What should exes include in a Parenting Plan?

On Behalf of | Jan 6, 2020 | Divorce |

There is a big question divorcing parents must contend with: How should they divide their time with the kids? For many Tennesseans, the answer to this is a Parenting Plan. In any divorce that involves time-sharing and children under the age of 18, the separating couple must agree to a parenting plan.

It’s up to the divorcing couple to write out this arrangement. So, what type of information should parents include?

Core elements of a Parenting Plan

With a Parenting Plan, exes can make decisions about costs and time-sharing from the outset, laying the groundwork for the years ahead. At a bare minimum, this plan should explain:

  • How they will share and be responsible for daily parenting tasks.
  • The time-sharing schedule, specifying exactly when the child or children will be with each parent.
  • Who is responsible for decisions related to health care and education, including the address that gets used for school-boundary determination.
  • How each parent will communicate with the child or children, including methods and types of technology.

Parenting Plans should be extremely detailed. For example, which parent is allowed to register a child for extracurriculars? And will the parents split the cost? One may want to explain which parent is responsible for transportation when exchanging a child. And think ahead – which parent will have the child on holidays? Will it rotate?

Can the court reject the plan?

Once the divorcing couple agrees to a Parenting Plan, they submit it to the court for consideration. The judge can either approve the arrangement as-is or make changes they deem to be necessary. (If the parents can’t agree on a Parenting Plan at all, then the courts will make a plan for them.)

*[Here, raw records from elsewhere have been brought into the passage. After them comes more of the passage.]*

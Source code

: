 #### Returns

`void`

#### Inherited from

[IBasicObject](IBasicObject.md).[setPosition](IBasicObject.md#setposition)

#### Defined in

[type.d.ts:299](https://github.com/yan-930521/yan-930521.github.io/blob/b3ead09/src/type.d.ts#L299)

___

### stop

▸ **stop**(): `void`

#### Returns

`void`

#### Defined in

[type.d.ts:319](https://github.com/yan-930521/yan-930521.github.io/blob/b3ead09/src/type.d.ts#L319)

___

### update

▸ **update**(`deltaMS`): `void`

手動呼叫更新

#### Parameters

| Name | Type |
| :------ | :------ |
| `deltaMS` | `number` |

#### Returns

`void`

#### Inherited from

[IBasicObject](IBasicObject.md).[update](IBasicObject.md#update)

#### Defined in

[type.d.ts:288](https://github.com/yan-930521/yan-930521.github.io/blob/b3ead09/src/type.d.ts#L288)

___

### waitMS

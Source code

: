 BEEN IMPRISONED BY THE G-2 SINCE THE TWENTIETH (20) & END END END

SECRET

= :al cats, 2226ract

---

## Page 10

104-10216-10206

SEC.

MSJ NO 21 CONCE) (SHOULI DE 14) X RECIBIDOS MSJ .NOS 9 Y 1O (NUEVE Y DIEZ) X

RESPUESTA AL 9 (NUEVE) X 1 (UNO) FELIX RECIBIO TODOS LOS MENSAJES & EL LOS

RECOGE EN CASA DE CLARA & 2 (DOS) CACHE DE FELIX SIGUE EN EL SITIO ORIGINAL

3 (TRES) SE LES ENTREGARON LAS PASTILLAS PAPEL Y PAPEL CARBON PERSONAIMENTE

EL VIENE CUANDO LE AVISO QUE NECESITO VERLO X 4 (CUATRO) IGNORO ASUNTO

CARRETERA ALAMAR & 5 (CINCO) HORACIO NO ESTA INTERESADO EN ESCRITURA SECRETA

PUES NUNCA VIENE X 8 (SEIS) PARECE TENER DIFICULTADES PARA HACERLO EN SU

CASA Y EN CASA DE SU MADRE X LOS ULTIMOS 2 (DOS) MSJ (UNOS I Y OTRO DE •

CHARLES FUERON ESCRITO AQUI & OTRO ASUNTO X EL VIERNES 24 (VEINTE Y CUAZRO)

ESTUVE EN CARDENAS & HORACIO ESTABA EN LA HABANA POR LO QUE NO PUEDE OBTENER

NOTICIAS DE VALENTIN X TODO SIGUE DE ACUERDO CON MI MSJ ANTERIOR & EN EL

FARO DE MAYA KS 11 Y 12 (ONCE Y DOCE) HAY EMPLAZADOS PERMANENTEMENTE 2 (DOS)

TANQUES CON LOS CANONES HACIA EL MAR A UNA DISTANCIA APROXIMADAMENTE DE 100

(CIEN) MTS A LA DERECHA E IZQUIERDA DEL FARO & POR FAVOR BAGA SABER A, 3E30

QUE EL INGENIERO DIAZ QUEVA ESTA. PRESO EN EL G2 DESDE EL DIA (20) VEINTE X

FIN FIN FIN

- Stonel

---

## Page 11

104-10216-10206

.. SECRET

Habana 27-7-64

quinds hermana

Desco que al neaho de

The court’s goal is to ensure the agreement is in the best interests of the child. That means taking into account things such as:

  • The mental and physical health of each parent.
  • What the child wants.
  • How long the child has lived in their current home and whether they need to remain there.
  • The commitment of each parent to having raised the child so far.
  • Whether either parent might say negative things about the other to their child.
  • Any other factor the judge thinks is relevant.

While it may be tempting to view a Parenting Plan as homework, try to think of it another way. It can be a chance to answer any lingering questions before they lead to the types of disagreements and arguments that can impact a child.